Abstract

ABSTRACT This paper examines the potential for benefit-sharing from large-scale renewable energy projects in Australia on land held under customary ownership. I argue that the growing body of scholarship on accumulation by energy dispossessions needs to be balanced by attention to the opportunities for benefit-sharing by Indigenous landholding interests. I remain open to the possibility that rent-seeking can create value for historically marginalised and formerly dispossessed Indigenous communities. Following a recent sustained period of Aboriginal repossession of land, benefits can flow to Aboriginal landholders and managers based on the strength and durability of traditional and novel property rights, and their capacity to negotiate benefits. Drawing on the extensive literature on mining negotiations in Australia, I focus on the significant role that the law plays in shaping benefit-sharing opportunities particularly through a procedural right of veto for Indigenous interests.
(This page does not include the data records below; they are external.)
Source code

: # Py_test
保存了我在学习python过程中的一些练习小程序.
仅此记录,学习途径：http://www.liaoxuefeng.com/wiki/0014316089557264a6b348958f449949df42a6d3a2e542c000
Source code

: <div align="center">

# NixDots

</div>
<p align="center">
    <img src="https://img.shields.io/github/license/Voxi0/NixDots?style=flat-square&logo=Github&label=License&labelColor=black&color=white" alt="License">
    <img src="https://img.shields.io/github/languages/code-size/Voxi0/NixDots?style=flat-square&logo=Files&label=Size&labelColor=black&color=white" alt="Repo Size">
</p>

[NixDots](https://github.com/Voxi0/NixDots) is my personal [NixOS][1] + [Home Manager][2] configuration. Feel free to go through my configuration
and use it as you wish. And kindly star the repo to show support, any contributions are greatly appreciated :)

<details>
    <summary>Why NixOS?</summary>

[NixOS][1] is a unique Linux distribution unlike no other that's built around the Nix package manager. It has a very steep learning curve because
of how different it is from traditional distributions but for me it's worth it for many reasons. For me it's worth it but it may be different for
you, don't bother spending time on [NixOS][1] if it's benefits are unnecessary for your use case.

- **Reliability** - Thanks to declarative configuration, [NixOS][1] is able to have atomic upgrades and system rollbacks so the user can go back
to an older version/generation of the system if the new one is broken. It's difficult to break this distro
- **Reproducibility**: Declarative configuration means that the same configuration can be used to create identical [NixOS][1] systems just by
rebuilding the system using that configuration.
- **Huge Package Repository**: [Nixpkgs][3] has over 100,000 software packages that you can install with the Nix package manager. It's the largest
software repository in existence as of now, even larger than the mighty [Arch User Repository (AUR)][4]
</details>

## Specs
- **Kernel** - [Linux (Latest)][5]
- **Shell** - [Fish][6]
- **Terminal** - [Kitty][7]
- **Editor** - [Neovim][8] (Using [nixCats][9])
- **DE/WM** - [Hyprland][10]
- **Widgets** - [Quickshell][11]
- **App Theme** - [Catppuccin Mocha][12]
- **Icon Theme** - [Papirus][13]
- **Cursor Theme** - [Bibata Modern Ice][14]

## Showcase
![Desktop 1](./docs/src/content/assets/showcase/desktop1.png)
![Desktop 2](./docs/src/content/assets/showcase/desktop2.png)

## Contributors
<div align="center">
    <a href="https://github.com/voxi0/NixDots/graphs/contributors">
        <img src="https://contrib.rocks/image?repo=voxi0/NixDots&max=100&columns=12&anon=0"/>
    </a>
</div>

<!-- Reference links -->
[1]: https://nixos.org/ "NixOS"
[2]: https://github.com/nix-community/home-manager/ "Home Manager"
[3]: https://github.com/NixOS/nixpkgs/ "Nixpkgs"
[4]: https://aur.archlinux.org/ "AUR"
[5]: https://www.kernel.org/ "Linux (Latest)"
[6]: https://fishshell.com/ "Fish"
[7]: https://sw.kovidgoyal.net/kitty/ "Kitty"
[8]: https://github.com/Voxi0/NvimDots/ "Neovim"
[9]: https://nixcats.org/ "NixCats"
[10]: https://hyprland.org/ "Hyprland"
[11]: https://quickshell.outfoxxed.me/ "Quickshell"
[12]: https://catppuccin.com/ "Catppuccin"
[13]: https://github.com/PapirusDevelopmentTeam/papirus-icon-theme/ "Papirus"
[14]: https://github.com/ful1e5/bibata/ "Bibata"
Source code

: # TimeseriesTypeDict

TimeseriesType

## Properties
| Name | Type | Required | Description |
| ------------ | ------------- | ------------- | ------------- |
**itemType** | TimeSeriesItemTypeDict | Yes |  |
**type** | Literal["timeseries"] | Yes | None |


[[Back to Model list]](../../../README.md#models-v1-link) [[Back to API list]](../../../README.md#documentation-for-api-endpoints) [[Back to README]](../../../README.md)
Overall the legal procedural protections for Indigenous landholders are weaker for large scale renewable energy developments than for minerals extraction, and stronger under one legislative regime (Land Rights) than another (Native Title). This analysis shows how the law is both a site of struggle over benefit-sharing and can shape socio-spatially differentiated outcomes. I call for greater analysis of the relationship between rent-seeking, reparation and energy justice, with an emphasis on the distribution of benefits not just burdens.